=== Stored items ===
========
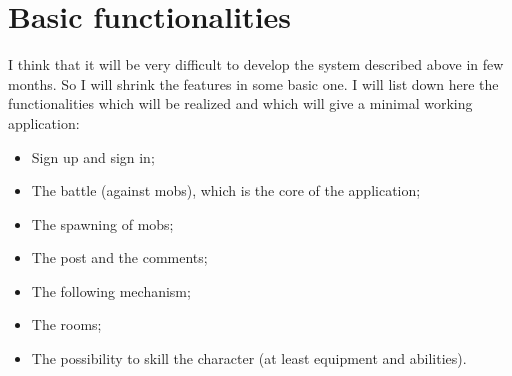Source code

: 	\section{Basic functionalities}
	I think that it will be very difficult to develop the system described above in few months. So I will shrink the features in some basic one. I will list down here the functionalities which will be realized and which will give a minimal working application:
	\begin{itemize}
		\item Sign up and sign in;
	 	\item The battle (against mobs), which is the core of the application;
	 	\item The spawning of mobs;
	 	\item The post and the comments;
	 	\item The following mechanism;
	 	\item The rooms;
	 	\item The possibility to skill the character (at least equipment and abilities).
	\end{itemize} 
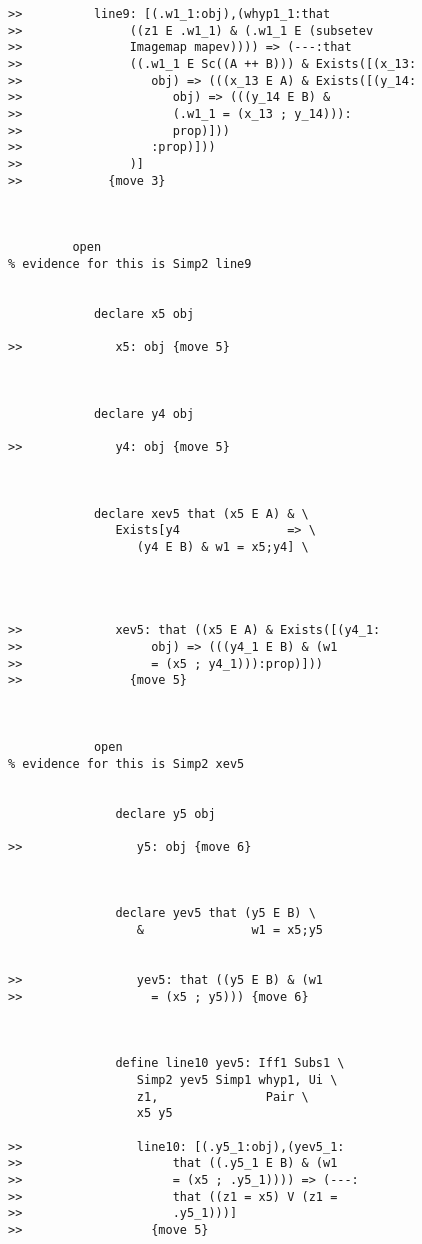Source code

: \documentclass[12pt]{article}
\begin{document}
\begin{verbatim}
>>          line9: [(.w1_1:obj),(whyp1_1:that
>>               ((z1 E .w1_1) & (.w1_1 E (subsetev
>>               Imagemap mapev)))) => (---:that
>>               ((.w1_1 E Sc((A ++ B))) & Exists([(x_13:
>>                  obj) => (((x_13 E A) & Exists([(y_14:
>>                     obj) => (((y_14 E B) &
>>                     (.w1_1 = (x_13 ; y_14))):
>>                     prop)]))
>>                  :prop)]))
>>               )]
>>            {move 3}



         open
% evidence for this is Simp2 line9


            declare x5 obj

>>             x5: obj {move 5}



            declare y4 obj

>>             y4: obj {move 5}



            declare xev5 that (x5 E A) & \
               Exists[y4               => \
                  (y4 E B) & w1 = x5;y4] \
               



>>             xev5: that ((x5 E A) & Exists([(y4_1:
>>                  obj) => (((y4_1 E B) & (w1
>>                  = (x5 ; y4_1))):prop)]))
>>               {move 5}



            open
% evidence for this is Simp2 xev5


               declare y5 obj

>>                y5: obj {move 6}



               declare yev5 that (y5 E B) \
                  &               w1 = x5;y5


>>                yev5: that ((y5 E B) & (w1
>>                  = (x5 ; y5))) {move 6}



               define line10 yev5: Iff1 Subs1 \
                  Simp2 yev5 Simp1 whyp1, Ui \
                  z1,               Pair \
                  x5 y5

>>                line10: [(.y5_1:obj),(yev5_1:
>>                     that ((.y5_1 E B) & (w1
>>                     = (x5 ; .y5_1)))) => (---:
>>                     that ((z1 = x5) V (z1 =
>>                     .y5_1)))]
>>                  {move 5}




\end{verbatim}
\end{document}

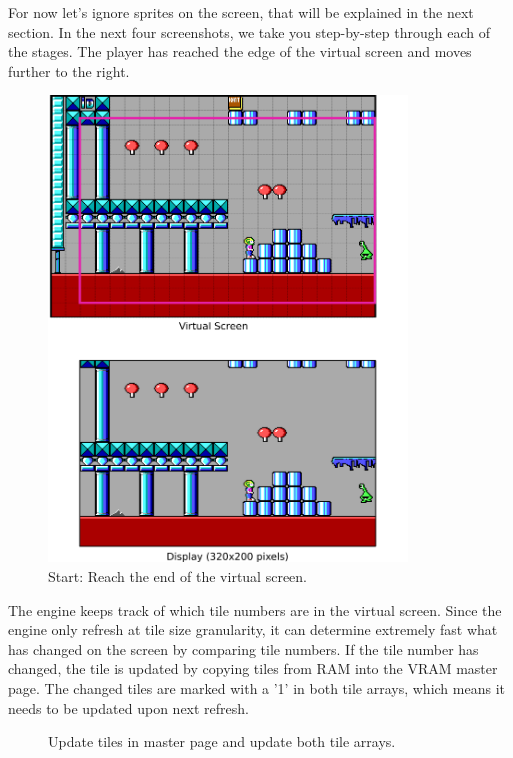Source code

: \documentclass[book.tex]{subfiles}
\begin{document}
For now let's ignore sprites on the screen, that will be explained in the next section. In the next four screenshots, we take you step-by-step through each of the stages. The player has reached the edge of the virtual screen and moves further to the right. \\
 
\begin{figure}[H]
\centering
 \includegraphics[width=0.85\textwidth]{screenshots_300dpi/game/Keen_ATR_1-3_a.png}
 \caption{Start: Reach the end of the virtual screen.}
 \label{fig:kc1_3_start}
\end{figure}

\pagebreak
The engine keeps track of which tile numbers are in the virtual screen. Since the engine only refresh at tile size granularity, it can determine extremely fast what has changed on the screen by comparing tile numbers. If the tile number has changed, the tile is updated by copying tiles from RAM into the VRAM master page. The changed tiles are marked with a '1' in both tile arrays, which means it needs to be updated upon next refresh.

\begin{figure}[H]
\centering
 \caption{Update tiles in master page and update both tile arrays.}
 \label{fig:kc1_3_step1}
\end{figure}
\end{document}
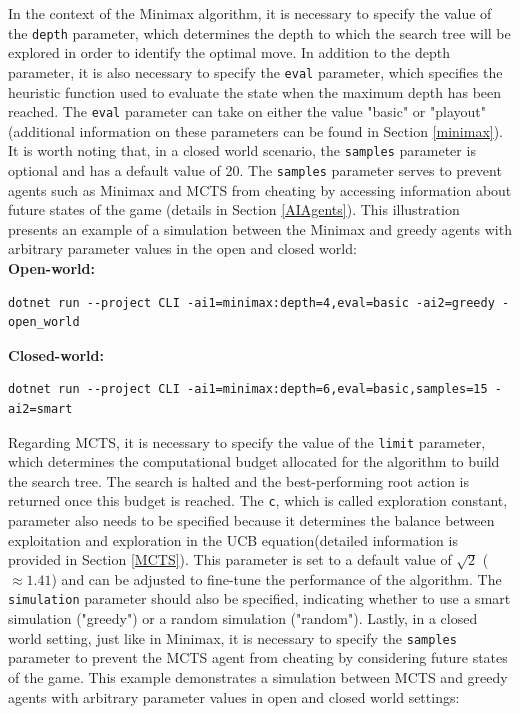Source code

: In the context of the Minimax algorithm, it is necessary to specify the value of the \texttt{depth} parameter, which determines the depth to which the search tree will be explored in order to identify the optimal move. In addition to the depth parameter, it is also necessary to specify the \texttt{eval} parameter, which specifies the heuristic function used to evaluate the state when the maximum depth has been reached. The \texttt{eval} parameter can take on either the value "basic" or "playout" (additional information on these parameters can be found in Section \ref{minimax}). It is worth noting that, in a closed world scenario, the \texttt{samples} parameter is optional and has a default value of 20. The \texttt{samples} parameter serves to prevent agents such as Minimax and MCTS from cheating by accessing information about future states of the game (details in Section \ref{AIAgents}). This illustration presents an example of a simulation between the Minimax and greedy agents with arbitrary parameter values in the open and closed world:\\

\textbf{Open-world: }
\begin{lstlisting}[frame=single]
dotnet run --project CLI -ai1=minimax:depth=4,eval=basic -ai2=greedy -open_world
\end{lstlisting}

\textbf{Closed-world: }
\begin{lstlisting}[frame=single]
dotnet run --project CLI -ai1=minimax:depth=6,eval=basic,samples=15 -ai2=smart
\end{lstlisting}

Regarding MCTS, it is necessary to specify the value of the \texttt{limit} parameter, which determines the computational budget allocated for the algorithm to build the search tree. The search is halted and the best-performing root action is returned once this budget is reached. The \texttt{c}, which is called exploration constant, parameter also needs to be specified because it determines the balance between exploitation and exploration in the UCB equation(detailed information is provided in Section \ref{MCTS}). This parameter is set to a default value of  $\sqrt{2}$ ($\approx 1.41$) and can be adjusted to fine-tune the performance of the algorithm. The \texttt{simulation} parameter should also be specified, indicating whether to use a smart simulation ("greedy") or a random simulation ("random"). Lastly, in a closed world setting, just like in Minimax, it is necessary to specify the \texttt{samples} parameter to prevent the MCTS agent from cheating by considering future states of the game. This example demonstrates a simulation between MCTS and greedy agents with arbitrary parameter values in open and closed world settings: \\

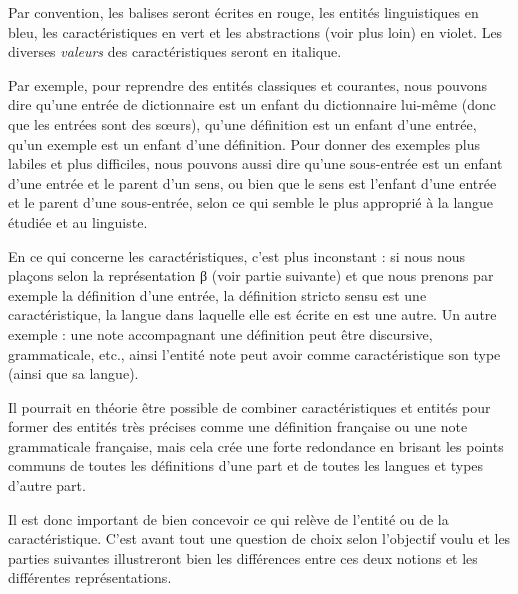 \documentclass[10pt]{report}
\newcommand{\balise}[1]{\textcolor{red!80}{#1}}
\newcommand{\entité}[1]{\textcolor{blue!80!black}{#1}}
\newcommand{\caractéristique}[1]{\textcolor{green!60!black}{#1}}
\newcommand{\abstraction}[1]{\textcolor{blue!50!red}{#1}}
\begin{document}
Par convention, les \balise{balises} seront écrites en rouge, les \entité{entités linguistiques} en bleu, les \caractéristique{caractéristiques} en vert et les \abstraction{abstractions} (voir plus loin) en violet. Les diverses \textit{valeurs} des caractéristiques seront en italique.

\bigskip

Par exemple, pour reprendre des entités classiques et courantes, nous pouvons dire qu’une \entité{entrée} de dictionnaire est un enfant du \entité{dictionnaire} lui-même (donc que les \entité{entrées} sont des sœurs), qu’une \entité{définition} est un enfant d’une \entité{entrée}, qu’un \entité{exemple} est un enfant d’une \entité{définition}. Pour donner des exemples plus labiles et plus difficiles, nous pouvons aussi dire qu’une \entité{sous-entrée} est un enfant d’une \entité{entrée} et le parent d’un \entité{sens}, ou bien que le \entité{sens} est l’enfant d’une \entité{entrée} et le parent d’une \entité{sous-entrée}, selon ce qui semble le plus approprié à la langue étudiée et au linguiste.

En ce qui concerne les caractéristiques, c’est plus inconstant : si nous nous plaçons selon la représentation β (voir partie suivante) et que nous prenons par exemple la \entité{définition} d’une \entité{entrée}, la \caractéristique{définition} stricto sensu est une caractéristique, la \caractéristique{langue} dans laquelle elle est écrite en est une autre. Un autre exemple : une \entité{note} accompagnant une \entité{définition} peut être discursive, grammaticale, etc., ainsi l’entité \entité{note} peut avoir comme caractéristique son \caractéristique{type} (ainsi que sa \caractéristique{langue}).

\bigskip

Il pourrait en théorie être possible de combiner caractéristiques et entités pour former des entités très précises comme une \entité{définition française} ou une \entité{note grammaticale française}, mais cela crée une forte redondance en brisant les points communs de toutes les \entité{définitions} d’une part et de toutes les \caractéristique{langues} et \caractéristique{types} d’autre part.

\bigskip

Il est donc important de bien concevoir ce qui relève de l’entité ou de la caractéristique. C’est avant tout une question de choix selon l’objectif voulu et les parties suivantes illustreront bien les différences entre ces deux notions et les différentes représentations.
\end{document}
========
=== Assigned task ===
Write out every line of the data that holds the word "Exists".

=== Your solution ===
>>               ((.w1_1 E Sc((A ++ B))) & Exists([(x_13:
>>                  obj) => (((x_13 E A) & Exists([(y_14:
               Exists[y4               => \
>>             xev5: that ((x5 E A) & Exists([(y4_1:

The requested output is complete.